(Data excerpts)

▼

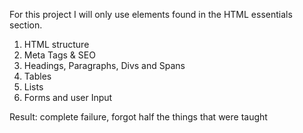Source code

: For this project I will only use elements found in the HTML essentials section.

1) HTML structure
2) Meta Tags & SEO
3) Headings, Paragraphs, Divs and Spans
4) Tables
5) Lists
6) Forms and user Input

Result: complete failure, forgot half the things that were taught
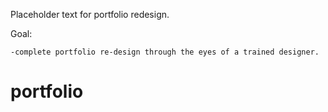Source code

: Placeholder text for portfolio redesign.

Goal:

    -complete portfolio re-design through the eyes of a trained designer.
    

# portfolio
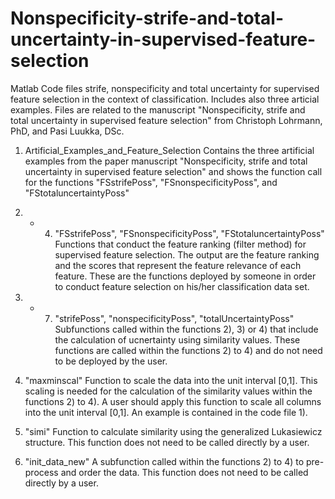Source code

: # Nonspecificity-strife-and-total-uncertainty-in-supervised-feature-selection
Matlab Code files strife, nonspecificity and total uncertainty for supervised feature selection in the context of classification. Includes also three articial examples. Files are related to the manuscript "Nonspecificity, strife and total uncertainty in supervised feature selection" from Christoph Lohrmann, PhD, and Pasi Luukka, DSc.

1) Artificial_Examples_and_Feature_Selection
Contains the three artificial examples from the paper manuscript "Nonspecificity, strife and total uncertainty in supervised feature selection" and shows the function call for the functions "FSstrifePoss", "FSnonspecificityPoss", and "FStotaluncertaintyPoss"

2) - 4) "FSstrifePoss", "FSnonspecificityPoss", "FStotaluncertaintyPoss"
Functions that conduct the feature ranking (filter method) for supervised feature selection. The output are the feature ranking and the scores that represent the feature relevance of each feature. These are the functions deployed by someone in order to conduct feature selection on his/her classification data set.

5) - 7) "strifePoss", "nonspecificityPoss", "totalUncertaintyPoss"
Subfunctions called within the functions 2), 3) or 4) that include the calculation of ucnertainty using similarity values. These functions are called within the functions 2) to 4) and do not need to be deployed by the user.

8) "maxminscal"
Function to scale the data into the unit interval [0,1]. This scaling is needed for the calculation of the similarity values within the functions 2) to 4). A user should apply this function to scale all columns into the unit interval [0,1]. An example is contained in the code file 1).

9) "simi"
Function to calculate similarity using the generalized Lukasiewicz structure. This function does not need to be called directly by a user.

10) "init_data_new"
A subfunction called within the functions 2) to 4) to pre-process and order the data. This function does not need to be called directly by a user.
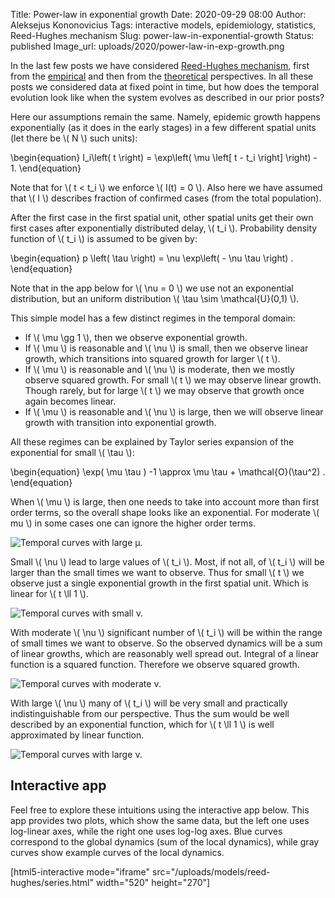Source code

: Title: Power-law in exponential growth
Date: 2020-09-29 08:00
Author: Aleksejus Kononovicius
Tags: interactive models, epidemiology, statistics, Reed-Hughes mechanism
Slug: power-law-in-exponential-growth
Status: published
Image_url: uploads/2020/power-law-in-exp-growth.png

In the last few posts we have considered
[Reed-Hughes mechanism](/tag/reed-hughes-mechanism/), first from the
[empirical]({filename}/articles/2020/covid-19-spatial-growth.md) and then
from the [theoretical]({filename}/articles/2020/reed-hughes-mechanism.md)
perspectives. In all these posts we considered data at fixed point in time,
but how does the temporal evolution look like when the system evolves as
described in our prior posts?<!--more-->

Here our assumptions remain the same. Namely, epidemic growth happens
exponentially (as it does in the early stages) in a few different spatial units
(let there be \\\( N \\\) such units):

\begin{equation}
    I\_i\left( t \right) = \exp\left( \mu \left[ t - t\_i \right] \right) - 1.
\end{equation}

Note that for \\\( t < t\_i \\\) we enforce \\\( I(t) = 0 \\\). Also here we
have assumed that \\\( I \\\) describes fraction of confirmed cases (from the
total population).

After the first case in the first spatial unit, other spatial units get their
own first cases after exponentially distributed delay, \\\( t\_i \\\).
Probability density function of \\\( t\_i \\\) is assumed to be given by:

\begin{equation}
    p \left( \tau \right) = \nu \exp\left( - \nu \tau \right) .
\end{equation}

Note that in the app below for \\\( \nu = 0 \\\) we use not an exponential
distribution, but an uniform distribution \\\( \tau \sim \mathcal{U}(0,1) \\\).

This simple model has a few distinct regimes in the temporal domain:

* If \\\( \mu \gg 1 \\\), then we observe exponential growth.
* If \\\( \mu \\\) is reasonable and \\\( \nu \\\) is small, then we observe
linear growth, which transitions into squared growth for larger \\\( t \\\).
* If \\\( \mu \\\) is reasonable and \\\( \nu \\\) is moderate, then we mostly
observe squared growth. For small \\\( t \\\) we may observe linear growth.
Though rarely, but for large \\\( t \\\) we may observe that growth once again
becomes linear.
* If \\\( \mu \\\) is reasonable and \\\( \nu \\\) is large, then we will
observe linear growth with transition into exponential growth.

All these regimes can be explained by Taylor series expansion of the
exponential for small \\\( \tau \\\):

\begin{equation}
    \exp( \mu \tau ) -1 \approx \mu \tau + \mathcal{O}(\tau^2) .
\end{equation}

When \\\( \mu \\\) is large, then one needs to take into account more than
first order terms, so the overall shape looks like an exponential. For moderate
\\\( mu \\\) in some cases one can ignore the higher order terms.

![Temporal curves with large μ.]({static}/uploads/2020/power-law-in-exp-growth-1.png "Temporal curves with large μ.")

Small \\\( \nu \\\) lead to large values of \\\( t\_i \\\). Most, if not all, of
\\\( t\_i \\\) will be larger than the small times we want to observe. Thus for
small \\\( t \\\) we observe just a single exponential growth in the first
spatial unit. Which is linear for \\\( t \ll 1 \\).

![Temporal curves with small ν.]({static}/uploads/2020/power-law-in-exp-growth-2.png "Temporal curves with small ν.")

With moderate \\\( \nu \\\) significant number of \\\( t\_i \\\) will be within
the range of small times we want to observe. So the observed dynamics will be a
sum of linear growths, which are reasonably well spread out. Integral of a
linear function is a squared function. Therefore we observe squared growth.

![Temporal curves with moderate ν.]({static}/uploads/2020/power-law-in-exp-growth.png "Temporal curves with moderate ν.")

With large \\\( \nu \\\) many of \\\( t\_i \\\) will be very small and
practically indistinguishable from our perspective. Thus the sum would be well
described by an exponential function, which for \\\( t \ll 1 \\\) is well
approximated by linear function.

![Temporal curves with large ν.]({static}/uploads/2020/power-law-in-exp-growth-3.png "Temporal curves with large ν.")

## Interactive app

Feel free to explore these intuitions using the interactive app below. This app
provides two plots, which show the same data, but the left one uses log-linear
axes, while the right one uses log-log axes. Blue curves correspond to the
global dynamics (sum of the local dynamics), while gray curves show example
curves of the local dynamics.

[html5-interactive mode="iframe"
src="/uploads/models/reed-hughes/series.html" width="520" height="270"]
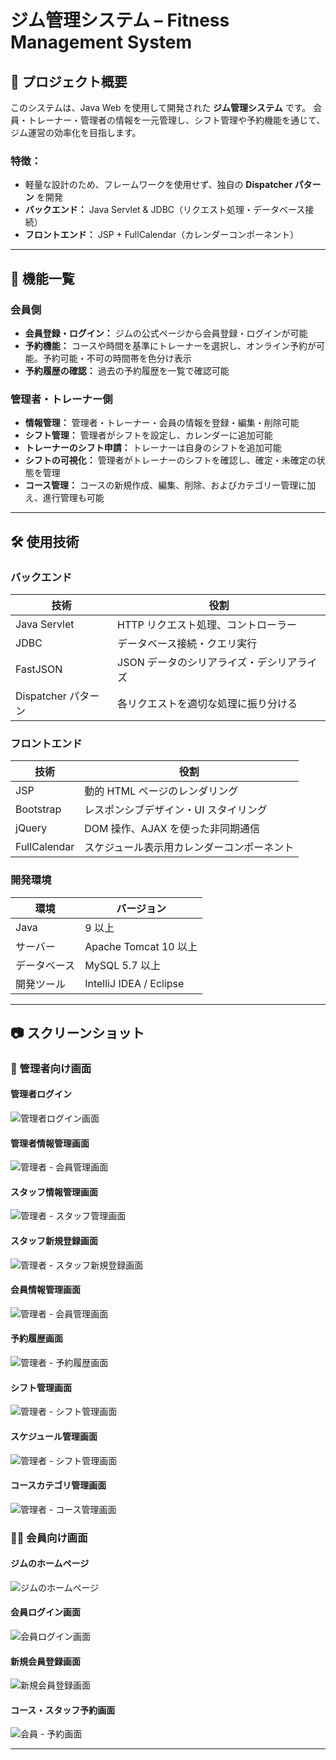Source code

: # ジム管理システム – Fitness Management System

## 📌 プロジェクト概要
このシステムは、Java Web を使用して開発された **ジム管理システム** です。
会員・トレーナー・管理者の情報を一元管理し、シフト管理や予約機能を通じて、ジム運営の効率化を目指します。

### **特徴：**
- 軽量な設計のため、フレームワークを使用せず、独自の **Dispatcher パターン** を開発
- **バックエンド：** Java Servlet & JDBC（リクエスト処理・データベース接続）
- **フロントエンド：** JSP + FullCalendar（カレンダーコンポーネント）

---

## 🌟 機能一覧
### **会員側**
- **会員登録・ログイン：** ジムの公式ページから会員登録・ログインが可能
- **予約機能：** コースや時間を基準にトレーナーを選択し、オンライン予約が可能。予約可能・不可の時間帯を色分け表示
- **予約履歴の確認：** 過去の予約履歴を一覧で確認可能

### **管理者・トレーナー側**
- **情報管理：** 管理者・トレーナー・会員の情報を登録・編集・削除可能
- **シフト管理：** 管理者がシフトを設定し、カレンダーに追加可能
- **トレーナーのシフト申請：** トレーナーは自身のシフトを追加可能
- **シフトの可視化：** 管理者がトレーナーのシフトを確認し、確定・未確定の状態を管理
- **コース管理：** コースの新規作成、編集、削除、およびカテゴリー管理に加え、進行管理も可能

---

## 🛠 使用技術
### **バックエンド**
| 技術 | 役割 |
|------|------|
| Java Servlet | HTTP リクエスト処理、コントローラー |
| JDBC | データベース接続・クエリ実行 |
| FastJSON | JSON データのシリアライズ・デシリアライズ |
| Dispatcher パターン | 各リクエストを適切な処理に振り分ける |

### **フロントエンド**
| 技術 | 役割 |
|------|------|
| JSP | 動的 HTML ページのレンダリング |
| Bootstrap | レスポンシブデザイン・UI スタイリング |
| jQuery | DOM 操作、AJAX を使った非同期通信 |
| FullCalendar | スケジュール表示用カレンダーコンポーネント |

### **開発環境**
| 環境 | バージョン |
|------|------|
| Java | 9 以上 |
| サーバー | Apache Tomcat 10 以上 |
| データベース | MySQL 5.7 以上 |
| 開発ツール | IntelliJ IDEA / Eclipse |

---

## 📷 スクリーンショット

### **🏢 管理者向け画面**
#### **管理者ログイン**
![管理者ログイン画面](src/main/webapp/images/screenshot/4.png)

#### **管理者情報管理画面**
![管理者 - 会員管理画面](src/main/webapp/images/screenshot/5.png)

#### **スタッフ情報管理画面**
![管理者 - スタッフ管理画面](src/main/webapp/images/screenshot/6.png)

#### **スタッフ新規登録画面**
![管理者 - スタッフ新規登録画面](src/main/webapp/images/screenshot/7.png)

#### **会員情報管理画面**
![管理者 - 会員管理画面](src/main/webapp/images/screenshot/10.png)
#### **予約履歴画面**
![管理者 - 予約履歴画面](src/main/webapp/images/screenshot/12.png)

#### **シフト管理画面**
![管理者 - シフト管理画面](src/main/webapp/images/screenshot/8.png)

#### **スケジュール管理画面**
![管理者 - シフト管理画面](src/main/webapp/images/screenshot/9.png)

#### **コースカテゴリ管理画面**
![管理者 - コース管理画面](src/main/webapp/images/screenshot/14.png)

### **🙍‍♂️ 会員向け画面**
#### **ジムのホームページ**
![ジムのホームページ](src/main/webapp/images/screenshot/1.png)

#### **会員ログイン画面**
![会員ログイン画面](src/main/webapp/images/screenshot/2.png)

#### **新規会員登録画面**
![新規会員登録画面](src/main/webapp/images/screenshot/3.png)

#### **コース・スタッフ予約画面**
![会員 - 予約画面](src/main/webapp/images/screenshot/11.png)

---




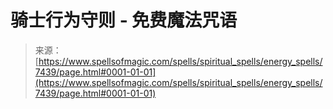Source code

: <!--yml

category: 未分类

date: 2024-06-12 18:42:28

-->

# 骑士行为守则 - 免费魔法咒语

> 来源：[https://www.spellsofmagic.com/spells/spiritual_spells/energy_spells/7439/page.html#0001-01-01](https://www.spellsofmagic.com/spells/spiritual_spells/energy_spells/7439/page.html#0001-01-01)
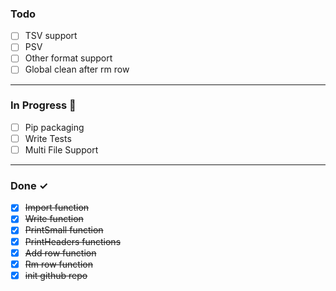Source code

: ### Todo

- [ ] TSV support
- [ ] PSV
- [ ] Other format support
- [ ] Global clean after rm row

<hr>

### In Progress 🚧

- [ ] Pip packaging
- [ ] Write Tests
- [ ] Multi File Support

<hr>

### Done ✓

- [x] ~~Import function~~
- [x] ~~Write function~~
- [x] ~~PrintSmall function~~
- [x] ~~PrintHeaders functions~~
- [x] ~~Add row function~~
- [x] ~~Rm row function~~
- [x] ~~init github repo~~
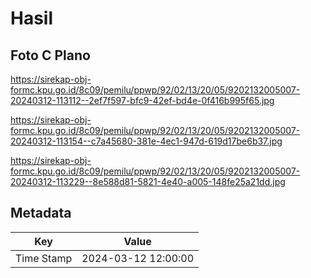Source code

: # Hasil

## Foto C Plano

https://sirekap-obj-formc.kpu.go.id/8c09/pemilu/ppwp/92/02/13/20/05/9202132005007-20240312-113112--2ef7f597-bfc9-42ef-bd4e-0f416b995f65.jpg

https://sirekap-obj-formc.kpu.go.id/8c09/pemilu/ppwp/92/02/13/20/05/9202132005007-20240312-113154--c7a45680-381e-4ec1-947d-619d17be6b37.jpg

https://sirekap-obj-formc.kpu.go.id/8c09/pemilu/ppwp/92/02/13/20/05/9202132005007-20240312-113229--8e588d81-5821-4e40-a005-148fe25a21dd.jpg


## Metadata

| Key        | Value               |
| ---------- | ------------------- |
| Time Stamp | 2024-03-12 12:00:00 |



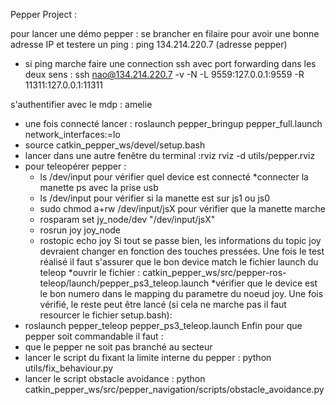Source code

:  Pepper Project :
 
 pour lancer une démo pepper : 
 se brancher en filaire pour avoir une bonne adresse IP et testere un ping : ping 134.214.220.7 (adresse pepper)
 
 - si ping marche faire une connection ssh avec port forwarding dans les deux sens : 
 ssh nao@134.214.220.7 -v -N -L 9559:127.0.0.1:9559 -R 11311:127.0.0.1:11311
 
s'authentifier avec le mdp : amelie

- une fois connecté lancer : roslaunch pepper_bringup pepper_full.launch network_interfaces:=lo
- source catkin_pepper_ws/devel/setup.bash
- lancer dans une autre fenêtre du terminal :rviz rviz -d utils/pepper.rviz
- pour teleopérer pepper :
  * ls /dev/input pour vérifier quel device est connecté 
  *connecter la manette ps avec la prise usb 
  * ls /dev/input pour vérifier si la manette est sur js1 ou js0
  * sudo chmod a+rw /dev/input/jsX
  pour vérifier que la manette marche
  * rosparam set jy_node/dev "/dev/input/jsX"
  * rosrun joy joy_node
  * rostopic echo joy 
  Si tout se passe bien, les informations du topic joy devraient changer en fonction des touches pressées.
  Une fois le test réalisé il faut s'assurer que le bon device match le fichier launch du teleop
  *ouvrir le fichier : catkin_pepper_ws/src/pepper-ros-teleop/launch/pepper_ps3_teleop.launch
  *vérifier que le device est le bon numero dans le mapping du parametre du noeud joy.
  Une fois vérifié, le reste peut être lancé (si cela ne marche pas il faut resourcer le fichier setup.bash):
- roslaunch pepper_teleop pepper_ps3_teleop.launch
Enfin pour que pepper soit commandable il faut : 
- que le pepper ne soit pas branché au secteur
- lancer le script du fixant la limite interne du pepper : python utils/fix_behaviour.py
- lancer le script obstacle avoidance : python catkin_pepper_ws/src/pepper_navigation/scripts/obstacle_avoidance.py
  
  
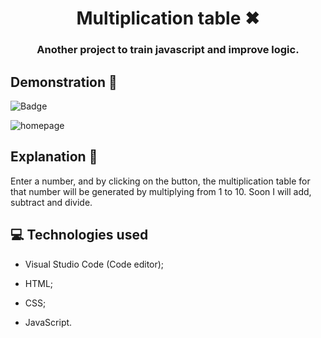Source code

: <h1 align = 'center'> Multiplication table ✖</h1>
<h3 align = 'center'> Another project to train javascript and improve logic. </h1>
 
 ## Demonstration 👀 
 
  ![Badge](https://img.shields.io/static/v1?label=DEV&message=Tamila&color=01010a&style=flat&logo=)
 
 ![homepage]()
 
 ## Explanation 📑
 
 <p> Enter a number, and by clicking on the button, the multiplication table for that number will be generated by multiplying from 1 to 10. Soon I will add, subtract and divide.<p>
 
 ## 💻 Technologies used

 * Visual Studio Code (Code editor);

* HTML;

* CSS;

* JavaScript. 
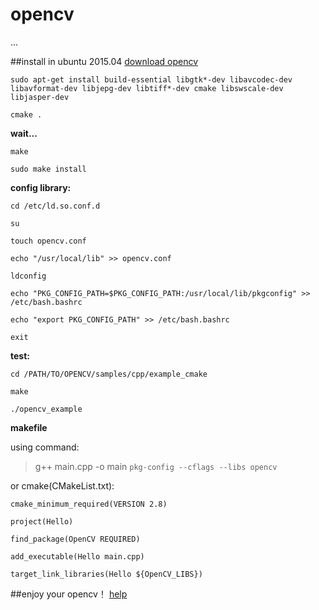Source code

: # opencv
...

##install in ubuntu 2015.04
[download opencv](http://opencv.org)

`sudo apt-get install build-essential libgtk*-dev libavcodec-dev libavformat-dev libjepg-dev libtiff*-dev cmake libswscale-dev libjasper-dev`

`cmake .`

**wait...**

`make`

`sudo make install`

**config library:**

`cd /etc/ld.so.conf.d`

`su`

`touch opencv.conf`

`echo "/usr/local/lib" >> opencv.conf`

`ldconfig`

`echo "PKG_CONFIG_PATH=$PKG_CONFIG_PATH:/usr/local/lib/pkgconfig" >> /etc/bash.bashrc`

`echo "export PKG_CONFIG_PATH" >> /etc/bash.bashrc`

`exit`

**test:**

`cd /PATH/TO/OPENCV/samples/cpp/example_cmake`

`make`

`./opencv_example`

**makefile**

using command:

>g++ main.cpp -o main `pkg-config --cflags --libs opencv`

or cmake(CMakeList.txt):

`cmake_minimum_required(VERSION 2.8)`

`project(Hello)`

`find_package(OpenCV REQUIRED)`

`add_executable(Hello main.cpp)`

`target_link_libraries(Hello ${OpenCV_LIBS})`


##enjoy your opencv！
[help](www.douban.com/note/478450231)

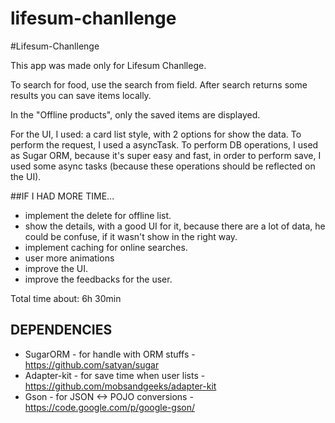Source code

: lifesum-chanllenge
==================

#Lifesum-Chanllenge

This app was made only for Lifesum Chanllege.

To search for food, use the search from field. After search returns some results you can save items locally.

In the "Offline products", only the saved items are displayed.

For the UI, I used: a card list style, with 2 options for show the data. To perform the request, I used a asyncTask. 
To perform DB operations, I used as Sugar ORM, because it's super easy and fast, in order to perform save, I used some async tasks (because these operations should be reflected on the UI).

##IF I HAD MORE TIME...

- implement the delete for offline list.
- show the details, with a good UI for it, because there are a lot of data, he could be confuse, if it wasn't show in the right way.
- implement caching for online searches.
- user more animations
- improve the UI.
- improve the feedbacks for the user.

Total time about: 6h 30min

## DEPENDENCIES

- SugarORM  - for handle with ORM stuffs -  https://github.com/satyan/sugar
- Adapter-kit - for save time when user lists - https://github.com/mobsandgeeks/adapter-kit
- Gson - for JSON <-> POJO conversions - https://code.google.com/p/google-gson/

▲

__WHAT TO DO__
Filter the records for lines containing the word "than" and copy each one.

__SOLUTION__
When \\\( \mu \\\) is large, then one needs to take into account more than
\\\( t\_i \\\) will be larger than the small times we want to observe. Thus for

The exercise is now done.